I wake up and:
Be independent.
Think about your life.
Be successful (?)
Your needs first.
I fall asleep and dream:
Communities have always fascinated and frightened me at the same time. People who come together with common goals. People who go through sometimes long and complicated processes together. People who share languages and rituals. What is it that makes a group of people a community?
My first community was probably my school class. The second, as is often the case in Italy, was the church. Two communities that, in any case, I had not really chosen. I could only connect on an individual level with the people who were present in my schooling, as we had no collective way of going through education. What mattered in the end was my grade, and no one else's. And the catechism back in 2000, for a queer person like me, did not hold much of a sense of belonging to the Catholic culture of the time. If nothing else, it was an experience that made me feel intimidated by group experiences.
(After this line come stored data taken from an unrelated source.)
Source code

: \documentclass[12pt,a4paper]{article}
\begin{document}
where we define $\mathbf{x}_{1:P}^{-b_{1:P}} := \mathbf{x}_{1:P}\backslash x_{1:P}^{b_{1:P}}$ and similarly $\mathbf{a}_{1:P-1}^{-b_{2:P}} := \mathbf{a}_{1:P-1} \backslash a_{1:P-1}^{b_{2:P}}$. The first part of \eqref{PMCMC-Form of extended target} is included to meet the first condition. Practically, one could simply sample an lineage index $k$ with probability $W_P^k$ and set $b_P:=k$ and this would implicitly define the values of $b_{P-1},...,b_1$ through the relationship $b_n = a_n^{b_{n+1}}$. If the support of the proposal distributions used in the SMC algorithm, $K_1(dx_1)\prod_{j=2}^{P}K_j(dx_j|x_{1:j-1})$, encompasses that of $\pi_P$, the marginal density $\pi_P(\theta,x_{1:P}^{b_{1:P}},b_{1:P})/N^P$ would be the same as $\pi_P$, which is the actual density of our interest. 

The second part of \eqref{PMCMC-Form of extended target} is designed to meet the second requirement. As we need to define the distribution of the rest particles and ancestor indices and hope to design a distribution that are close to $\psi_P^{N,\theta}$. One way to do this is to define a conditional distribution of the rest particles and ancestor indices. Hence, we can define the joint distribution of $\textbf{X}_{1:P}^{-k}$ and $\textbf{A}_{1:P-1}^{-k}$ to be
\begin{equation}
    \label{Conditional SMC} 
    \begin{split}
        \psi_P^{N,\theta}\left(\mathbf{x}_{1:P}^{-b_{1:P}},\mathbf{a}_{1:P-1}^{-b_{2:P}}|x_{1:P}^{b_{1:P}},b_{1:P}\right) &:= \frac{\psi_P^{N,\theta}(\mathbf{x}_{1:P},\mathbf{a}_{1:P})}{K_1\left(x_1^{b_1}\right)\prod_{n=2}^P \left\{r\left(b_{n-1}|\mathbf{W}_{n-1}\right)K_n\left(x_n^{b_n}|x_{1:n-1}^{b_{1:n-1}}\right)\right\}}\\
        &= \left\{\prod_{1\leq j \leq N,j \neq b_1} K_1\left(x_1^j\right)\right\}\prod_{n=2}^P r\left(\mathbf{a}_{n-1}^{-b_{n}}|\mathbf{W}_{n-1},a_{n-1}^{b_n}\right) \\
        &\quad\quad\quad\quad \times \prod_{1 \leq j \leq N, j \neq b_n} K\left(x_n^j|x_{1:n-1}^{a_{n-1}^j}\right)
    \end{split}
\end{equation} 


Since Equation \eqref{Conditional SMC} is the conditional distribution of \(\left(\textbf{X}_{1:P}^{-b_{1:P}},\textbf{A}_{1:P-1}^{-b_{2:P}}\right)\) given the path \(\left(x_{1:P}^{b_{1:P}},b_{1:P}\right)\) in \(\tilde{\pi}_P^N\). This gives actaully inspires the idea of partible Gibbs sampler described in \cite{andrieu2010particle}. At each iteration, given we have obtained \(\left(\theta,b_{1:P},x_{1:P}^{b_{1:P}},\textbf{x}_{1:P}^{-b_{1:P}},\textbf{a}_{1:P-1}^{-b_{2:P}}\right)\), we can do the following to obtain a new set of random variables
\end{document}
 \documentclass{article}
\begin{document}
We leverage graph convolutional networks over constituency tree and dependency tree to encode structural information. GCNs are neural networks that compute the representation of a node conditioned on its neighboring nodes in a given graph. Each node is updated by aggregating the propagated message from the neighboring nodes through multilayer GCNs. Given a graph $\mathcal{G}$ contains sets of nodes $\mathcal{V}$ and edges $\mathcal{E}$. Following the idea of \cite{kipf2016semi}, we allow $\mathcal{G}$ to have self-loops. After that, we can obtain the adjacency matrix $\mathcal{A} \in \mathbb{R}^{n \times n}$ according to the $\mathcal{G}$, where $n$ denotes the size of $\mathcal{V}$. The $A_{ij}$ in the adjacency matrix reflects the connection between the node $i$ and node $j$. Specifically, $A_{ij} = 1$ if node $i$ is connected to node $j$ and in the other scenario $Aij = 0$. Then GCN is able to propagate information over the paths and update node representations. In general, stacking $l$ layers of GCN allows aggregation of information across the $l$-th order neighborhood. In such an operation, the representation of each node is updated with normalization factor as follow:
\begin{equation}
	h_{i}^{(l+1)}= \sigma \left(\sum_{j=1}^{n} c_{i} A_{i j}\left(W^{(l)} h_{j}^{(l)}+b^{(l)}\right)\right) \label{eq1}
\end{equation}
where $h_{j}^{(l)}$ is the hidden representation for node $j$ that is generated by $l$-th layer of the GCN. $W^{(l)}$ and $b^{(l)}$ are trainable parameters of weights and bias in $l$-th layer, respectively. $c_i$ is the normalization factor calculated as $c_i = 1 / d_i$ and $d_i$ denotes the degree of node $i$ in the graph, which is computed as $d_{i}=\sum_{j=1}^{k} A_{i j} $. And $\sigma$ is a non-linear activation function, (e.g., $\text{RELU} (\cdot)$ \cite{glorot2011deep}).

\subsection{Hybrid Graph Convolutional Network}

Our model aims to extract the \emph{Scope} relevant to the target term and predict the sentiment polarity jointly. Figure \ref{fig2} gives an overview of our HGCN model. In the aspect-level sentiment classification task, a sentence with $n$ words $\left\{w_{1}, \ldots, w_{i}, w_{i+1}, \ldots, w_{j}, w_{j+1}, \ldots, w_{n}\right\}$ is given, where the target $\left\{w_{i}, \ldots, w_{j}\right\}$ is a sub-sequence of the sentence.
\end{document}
It was theatre, beloved theatre, that made me feel part of a group for the first time in my life, when I was eleven years old. I saw common goals, experiences created, shared languages. The ritual of being on a stage together, of trepidation before entering, of releasing adrenalin once finished. A lot of sharing with these groups, but also a lot of suffering when, for one reason or another, they split up. And so many groups I went through, but never stayed. Always looking for something more stable: against the tide?
I have always, and perhaps continue even now, to complain about the transitory nature of groups. Of how much I struggle to find meaning and space in the perspective of a group that is temporary. Why do we stay together if we know it will end? But then, another set of questions crowds my head:
What will end?
Won't it end anyway?
What does stable mean and what does temporary mean?
What remains with something stable?
What remains with something temporary, and how is it different from something permanent?
These questions I keep dreaming about, I keep suffering them, I keep chewing on them.
In the meantime, I can tell you that in this festival we try to build a temporary community. What does it mean? We try to be together in the best possible way. We try to traverse the space-time of the festival in a collective way, we try to create shared languages, we try to experiment with new rituals and support each other as if we were truly a community that is meant to last, even if in this reality it only lasts a week. What remains of this community? It is probably the ashes of the bonfire, and something that is outside the space-time of the festival. What remains for me is the courage to defend myself from the systemic persuasions that nag at me when I wake up from this beautiful dream that is the Alt-Shift festival.